#15657 closed defect (bug) (invalid)
wp_strip_all_tags causes paragraphs to run together
Reported by: | jwz | Owned by: | |
---|---|---|---|
Milestone: | Priority: | normal | |
Severity: | normal | Version: | 2.9 |
Component: | Formatting | Keywords: | has-patch needs-unit-tests |
Focuses: | Cc: |
Description
If a post contains HTML like "foo<p>bar", the RSS feed ends up with the text "foobar" instead of the more appropriate "foo bar" or even "foo\n\nbar".
Here is a simple patch to wp-includes/formatting.php that fixes this: basically, convert <p>, <br> and certain similar tags to newlines before calling the PHP-builtin strip_tags() function.
Attachments (2)
Change History (15)
#1
@
14 years ago
- Keywords has-patch 3.2-early added
- Milestone changed from Awaiting Review to Future Release
#3
@
13 years ago
- Keywords needs-unit-tests added
- Version changed from 3.3 to 3.0.2
Version number indicates when the bug was initially introduced/reported.
Looks like unit tests are needed here.
http://codex.wordpress.org/Automated_Testing#Writing_Tests
#4
follow-up:
↓ 6
@
13 years ago
My very simple test plugin: http://cl.ly/Cdme
Possible problem/inconsistency with patched function: in both of the following instances, 2 line breaks appear between lorem and ipsum. I imagine this is not the desired outcome...?
lorem<br /> ipsum
lorem</p><p>ipsum
#6
in reply to:
↑ 4
@
13 years ago
Replying to trepmal:
Right you are, I think this is a better version (compress incoming whitespace, don't leave beginning- and end-of-line spaces when emitting newlines):
function wp_strip_all_tags_patched($string, $remove_breaks = false) { $string = preg_replace('/[\r\n\t ]+/', ' ', $string); $string = preg_replace( '@<(script|style)[^>]*?>.*?</\\1>@si', '', $string ); $string = preg_replace( '@ *</?\s*(P|UL|OL|DL|BLOCKQUOTE)\b[^>]*?> *@si', "\n\n", $string ); $string = preg_replace( '@ *<(BR|DIV|LI|DT|DD|TR|TD|H\d)\b[^>]*?> *@si', "\n", $string ); $string = preg_replace( "@\n\n\n+@si", "\n\n", $string ); $string = strip_tags( $string ); if ( $remove_breaks ) $string = preg_replace('/[\r\n\t ]+/', ' ', $string); return trim( $string ); }
#7
follow-up:
↓ 8
@
13 years ago
'wp_strip_all_tags()' is intended as fix/replacement for PHP's strip_tags()

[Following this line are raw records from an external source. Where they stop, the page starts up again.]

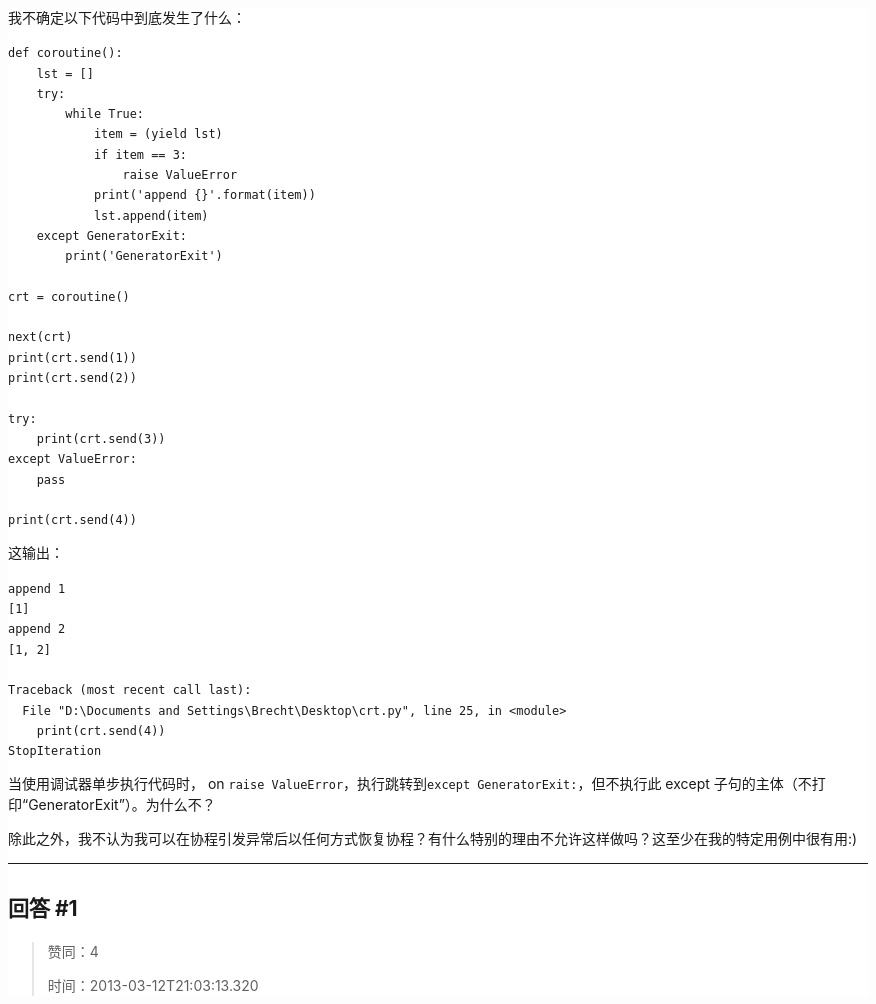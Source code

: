 我不确定以下代码中到底发生了什么：

```
def coroutine():
    lst = []
    try:
        while True:
            item = (yield lst)
            if item == 3:
                raise ValueError
            print('append {}'.format(item))
            lst.append(item)
    except GeneratorExit:
        print('GeneratorExit')

crt = coroutine()

next(crt)
print(crt.send(1))
print(crt.send(2))

try:
    print(crt.send(3))
except ValueError:
    pass

print(crt.send(4)) 
```

这输出：

```
append 1
[1]
append 2
[1, 2]

Traceback (most recent call last):
  File "D:\Documents and Settings\Brecht\Desktop\crt.py", line 25, in <module>
    print(crt.send(4))
StopIteration 
```

当使用调试器单步执行代码时， on `raise ValueError`，执行跳转到`except GeneratorExit:`，但不执行此 except 子句的主体（不打印“GeneratorExit”）。为什么不？

除此之外，我不认为我可以在协程引发异常后以任何方式恢复协程？有什么特别的理由不允许这样做吗？这至少在我的特定用例中很有用:)

* * *

## 回答 #1

> 赞同：4
> 
> 时间：2013-03-12T21:03:13.320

. If we need to pre-process RSS feeds perhaps we should make another function specifically for that.
#8
in reply to:
↑ 7
@
13 years ago
Replying to azaozz:
'wp_strip_all_tags()' is intended as fix/replacement for PHP's
strip_tags()
. If we need to pre-process RSS feeds perhaps we should make another function specifically for that.
wp_strip_all_tags
isn't used solely for RSS and Atom feeds, it's used indirectly by anything that wants the_excerpt
and is also used by other plugins, e.g., Simple Facebook Connect uses it when cross-posting to Facebook (since their API only allows plain-text).

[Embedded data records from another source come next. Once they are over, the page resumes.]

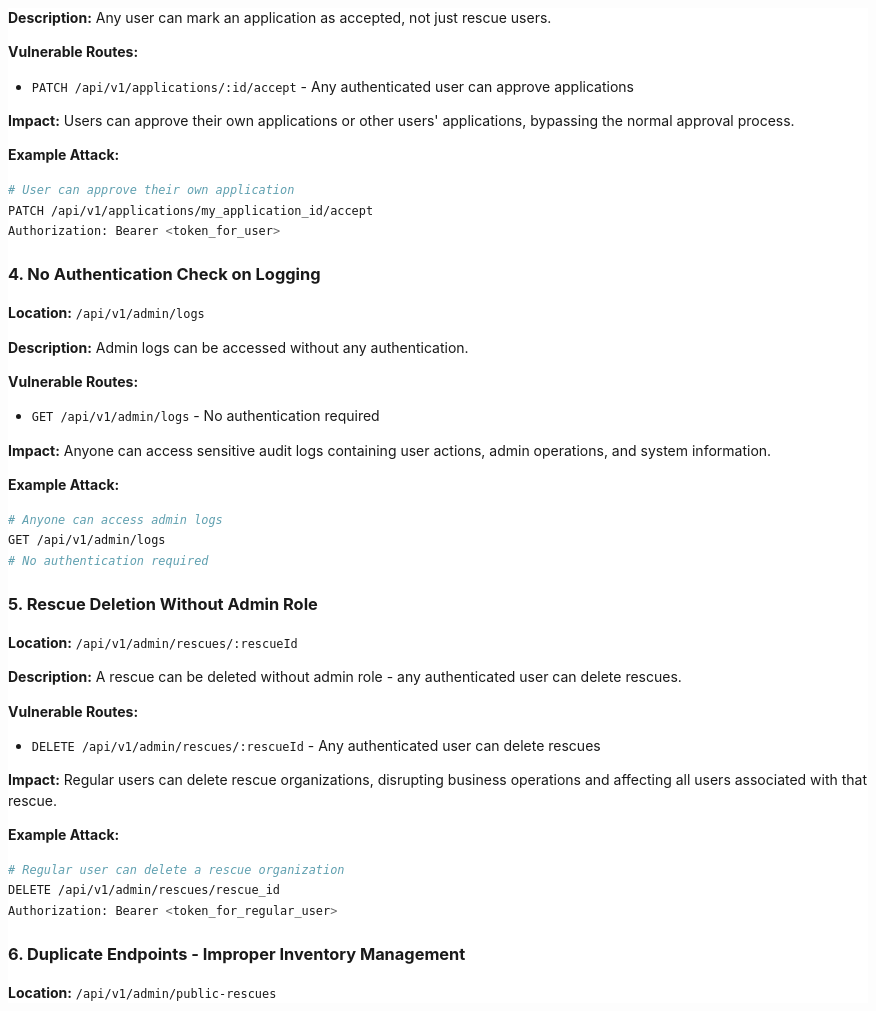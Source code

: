 **Description:** Any user can mark an application as accepted, not just rescue users.

**Vulnerable Routes:**
- `PATCH /api/v1/applications/:id/accept` - Any authenticated user can approve applications

**Impact:** Users can approve their own applications or other users' applications, bypassing the normal approval process.

**Example Attack:**
```bash
# User can approve their own application
PATCH /api/v1/applications/my_application_id/accept
Authorization: Bearer <token_for_user>
```

### **4. No Authentication Check on Logging**

**Location:** `/api/v1/admin/logs`

**Description:** Admin logs can be accessed without any authentication.

**Vulnerable Routes:**
- `GET /api/v1/admin/logs` - No authentication required

**Impact:** Anyone can access sensitive audit logs containing user actions, admin operations, and system information.

**Example Attack:**
```bash
# Anyone can access admin logs
GET /api/v1/admin/logs
# No authentication required
```

### **5. Rescue Deletion Without Admin Role**

**Location:** `/api/v1/admin/rescues/:rescueId`

**Description:** A rescue can be deleted without admin role - any authenticated user can delete rescues.

**Vulnerable Routes:**
- `DELETE /api/v1/admin/rescues/:rescueId` - Any authenticated user can delete rescues

**Impact:** Regular users can delete rescue organizations, disrupting business operations and affecting all users associated with that rescue.

**Example Attack:**
```bash
# Regular user can delete a rescue organization
DELETE /api/v1/admin/rescues/rescue_id
Authorization: Bearer <token_for_regular_user>
```

### **6. Duplicate Endpoints - Improper Inventory Management**

**Location:** `/api/v1/admin/public-rescues`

It seems to me that in any context where you're converting multi-line HTML to plain-text, converting paragraphs to newlines is an eminently sensible thing to do. I can't imagine why you'd want the original PHP strip_tags
behavior at all, frankly.
#9
@
11 years ago
- Resolution set to invalid
- Status changed from new to closed
It seems to me this ticket is invalid, echoing the opinions of azaozz wp_strip_all_tags
is a replacement for strip_tags
so should not be handling adding spaces / new line breaks. Marking as closed, re-open if you disagree.
#11
follow-up:
↓ 12
@
11 years ago
Wow, it's like you didn't actually read any of the words I said. Thanks.
#12
in reply to:
↑ 11
@
11 years ago
Replying to jwz:
Wow, it's like you didn't actually read any of the words I said. Thanks.
I did read the words you wrote - and responded. I don't think the scope of this function should be to add line breaks etc, it's for stripping tags, not formatting data. If you do think some data should be formatted differently in a certain place then I think a new ticket would be best for that with specific examples and suggested fix. This function is not that place.
Ping?
This is still a problem for me in WordPress 3.3.
If there's a problem with my patch, let's discuss it. Otherwise, I would really like to see this make it into the code!